There are pre-market and after-market trades on many exchanges --- hence the "Extended hours" condition code, which you can filter out. As for sub-market, see the second reference at the bottom of https://github.com/rcyeh/cfem2013/blob/master/reference_data/tick_file_formats.txt, which should lead you to https://www.nasdaqtrader.com/content/technicalsupport/specifications/utp/utdfspecification.pdf. I don't think it is a useful field.

If I do a non-overflowing cal_quotes_EMA3

dt <- c(1e3, diff(a$exchange_time[a$type == 'Q']))
iw <- exp(-dt*alpha)
mid <- 0.5 * (a$bid[a$type == 'Q'] + a$ask[a$type == 'Q'])
emamid <- mid
rs <- 0;
rw <- 0;
for (i in c(1:length(emamid))) {
  rs <- rs * iw[i] + mid[i];
  rw <- rw * iw[i] + 1;
  emamid[i] <- rs / rw;
}
return emamid;

then it's slow again, but the for loop is still 2x-3x as fast as:

rs <<- 0
rw <<- 0
emamid <- apply(data.frame(iw, mid), 1, function (x) { rs <<- rs * x[1] + x[2]; rw <<- rw * x[1] + 1; return (rs/rw); })

I don't have anything faster at this time.

zc238 commented 10 years ago

Hi, I am happy with the current performance. It is not the fastest possible, but I think we can work with it. As for the decay rate parameter, though we are considering all historical quotes instead of just a pre-specified interval, it should achieve the general purpose.

Just a precursor to the draft report, we find regressing SOI*cross term against EMA(MID QUOTES) yield great results for both concurrent and one step ahead prediction. But when applied to the quotes, the results are not as satisfactory.

jx226 commented 10 years ago

@rcyeh Thanks for the prompt reply.

By saying that I am not understanding the time, I mean that the time for first trade is given as "2013-10-01 12:05:36.207671" . So I was confused by this time. I thought I should use this time to identify the non-trading hour/trading hour trades.

Also thanks for explaining the "Extended hours" condition code to me. Since we have hasq() to filter out non-trading hour trades. I think it is no longer necessary to figure out the right display of the time variable for identification purpose.

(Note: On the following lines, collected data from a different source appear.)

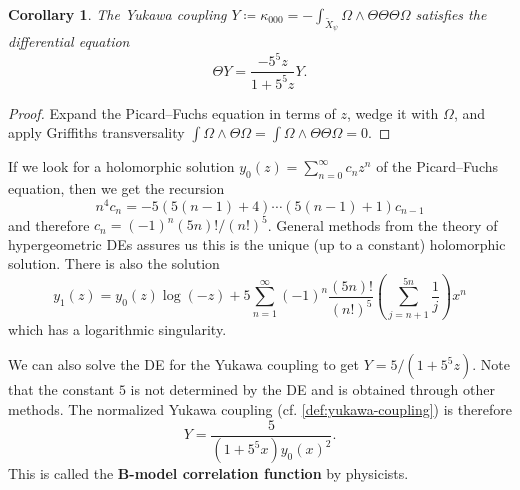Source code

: \documentclass{report}
\theoremstyle{plain}
\newtheorem{corollary}[theorem]{Corollary}
\theoremstyle{definition}
\theoremstyle{remark}
\begin{document}
\begin{corollary}
  The Yukawa coupling $Y \coloneqq \kappa_{000} =
  -\int_{\tilde{X}_\psi} \Omega \wedge \Theta \Theta \Theta \Omega$
  satisfies the differential equation
  \[ \Theta Y = \frac{-5^5 z}{1 + 5^5z} Y. \]
\end{corollary}

\begin{proof}
  Expand the Picard--Fuchs equation in terms of $z$, wedge it with
  $\Omega$, and apply Griffiths transversality $\int \Omega \wedge
  \Theta \Omega = \int \Omega \wedge \Theta\Theta\Omega = 0$.
\end{proof}

If we look for a holomorphic solution $y_0(z) = \sum_{n=0}^\infty c_n
z^n$ of the Picard--Fuchs equation, then we get the recursion
\[ n^4 c_n = -5(5(n-1)+4) \cdots (5(n-1)+1) c_{n-1} \]
and therefore $c_n = (-1)^n(5n)!/(n!)^5$. General methods from the
theory of hypergeometric DEs assures us this is the unique (up to a
constant) holomorphic solution. There is also the solution
\[ y_1(z) = y_0(z) \log(-z) + 5 \sum_{n=1}^\infty (-1)^n\frac{(5n)!}{(n!)^5} \left(\sum_{j=n+1}^{5n} \frac{1}{j}\right) x^n \]
which has a logarithmic singularity.

We can also solve the DE for the Yukawa coupling to get $Y = 5/(1 +
5^5z)$. Note that the constant $5$ is not determined by the DE and is
obtained through other methods. The normalized Yukawa coupling (cf.
\ref{def:yukawa-coupling}) is therefore
\begin{equation} \label{eq:quintic-threefold-normalized-yukawa-coupling}
  Y = \frac{5}{(1 + 5^5x) y_0(x)^2}.
\end{equation}
This is called the {\bf B-model correlation function} by physicists.
\end{document}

rcyeh commented 10 years ago

@zc238 I don't follow exactly. What is the cross term? What are you applying to quotes? What are great results and unsatisfactory results?

@jx226 12:05:36.... UTC is 8:05:36... EDT. 9:30 EDT is 13:30 UTC.

zc238 commented 10 years ago

@rcyeh So lm(log(EMA[QMid(t)]/EMA[QMid(t-1)]) ~ SOI(t) * Var(bucket prices(t))) and lm(log(EMA[QMid(t+1)]/EMA[QMid(t)]) ~ SOI(t) * Var(bucket prices(t))) give good R^2 for certain stocks, but if we do buy/sell classification based on EMA(QMid(t)), and regress QMid(t) against SOI(t) * Var(bucket prices), aka the old approach except changing the buy/sell classification rule based on EMA of mid quotes, it does not improve the results by much. More details will be in the report.